Directed by John Stockwell

(Kirsten Dunst, Jay Hernandez, Bruce Davison, Taryn Manning)

Rated: PG13

In modern teen romance dramas, maturity is a difficult find, not only in the subject matter, but in the style of filmmaking as well. This year has seen MTV’s release of Save the Last Dance, high on undeveloped characters and an immature style to suit, shortcutting audiences to a level equal to that of a junior high hallway romance. Touchstone Pictures’ new release crazy/beautiful is focused with a certain maturity that encourages the latter half of being a “young adult.”

crazy/beautiful is the story of spoiled suburban girl Nicole Oakley (Kirsten Dunst), the wild child of a U.S. Congressman (Bruce Davison). In an act of rebellion, she reaches out to play straight-A student Carlos Nuñez (Jay Hernandez), who rides a bus two hours each way from East L.A. just to attend the prestigious high school in the Pacific Palisades, which Nicole attends as well. Her act of defiance fails when she begins to fall in love.

Director John Stockwell handles this overdone formula with a focus that gives the characters, emotion, style and subject matter a certain credibility not seen in other teen romance dramas.

It is this same mature focus that creates a diversion in Stockwell’s style. With so much of his attention on the love between Carlos and Nicole, Stockwell distances himself from the working aspects, letting pertinent issues merely touched upon fade away.

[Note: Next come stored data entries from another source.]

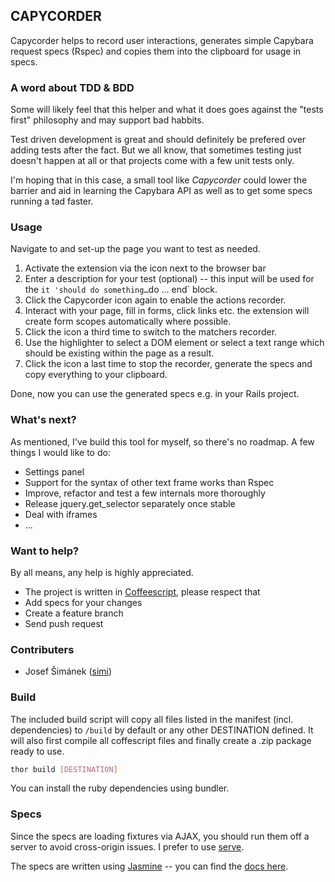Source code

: ## CAPYCORDER

Capycorder helps to record user interactions, generates simple Capybara request specs (Rspec) and copies them into the clipboard for usage in specs.

### A word about TDD & BDD

Some will likely feel that this helper and what it does goes against the "tests first"
philosophy and may support bad habbits.

Test driven development is great and should definitely be prefered
over adding tests after the fact. But we all know, that sometimes
testing just doesn't happen at all or that projects come with a
few unit tests only.

I'm hoping that in this case, a small tool like *Capycorder* could
lower the barrier and aid in learning the Capybara API as well as to get
some specs running a tad faster.

### Usage

Navigate to and set-up the page you want to test as needed.

1. Activate the extension via the icon next to the browser bar
2. Enter a description for your test (optional) -- this input will be
   used for the `it 'should do something…`do … end` block.
3. Click the Capycorder icon again to enable the actions recorder.
4. Interact with your page, fill in forms, click links etc. the
   extension will create form scopes automatically where possible.
5. Click the icon a third time to switch to the matchers recorder.
6. Use the highlighter to select a DOM element or select a text range
   which should be existing within the page as a result.
7. Click the icon a last time to stop the recorder, generate the specs
   and copy everything to your clipboard.

Done, now you can use the generated specs e.g. in your Rails project.

### What's next?

As mentioned, I've build this tool for myself, so there's no roadmap.
A few things I would like to do:

* Settings panel
* Support for the syntax of other text frame works than Rspec
* Improve, refactor and test a few internals more thoroughly
* Release jquery.get_selector separately once stable
* Deal with iframes
* …

### Want to help?

By all means, any help is highly appreciated.

* The project is written in [Coffeescript](http://coffeescript.org/), please respect that
* Add specs for your changes
* Create a feature branch
* Send push request

### Contributers

* Josef Šimánek ([simi](https://github.com/simi))

### Build

The included build script will copy all files listed in the manifest
(incl. dependencies) to `/build` by default or any other DESTINATION
defined. It will also first compile all coffescript files and finally
create a .zip package ready to use.

```bash
thor build [DESTINATION]
```

You can install the ruby dependencies using bundler.

### Specs

Since the specs are loading fixtures via AJAX, you should run them off a
server to avoid cross-origin issues. I prefer to use
[serve](http://get-serve.com).

The specs are written using [Jasmine](http://pivotal.github.com/jasmine/) -- you can find the [docs here](http://pivotal.github.com/jasmine/jsdoc/).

Of these, a high tension scene of misunderstood race relations develops when Carlos’ white jock schoolmates try to interchange with his Latino friends. The ignorance displayed in addressing the Latino culture creates enough emotion to flat-out piss you off but goes no further than just this one scene, neither expounded upon, nor resolved.

The second of these perks is relative screen newcomer Taryn Manning as Maddy, Nicole’s partner-in-crime and best friend. Manning’s innocent look provides the perfect cover for the sharp-tongued, sharp-dressed social injustice that she portrays as Maddy, stealing every moment in which she graces the celluloid. The “three’s company” rule soon takes form and Maddy is given the cold shoulder by the lovestruck Nicole, left obsolete for the last half of the film.

Where Maddy goes, one can only wonder. Stockwell’s focus keeps his characters and subjects serious, but in style, he tends to forget where he is going with it all.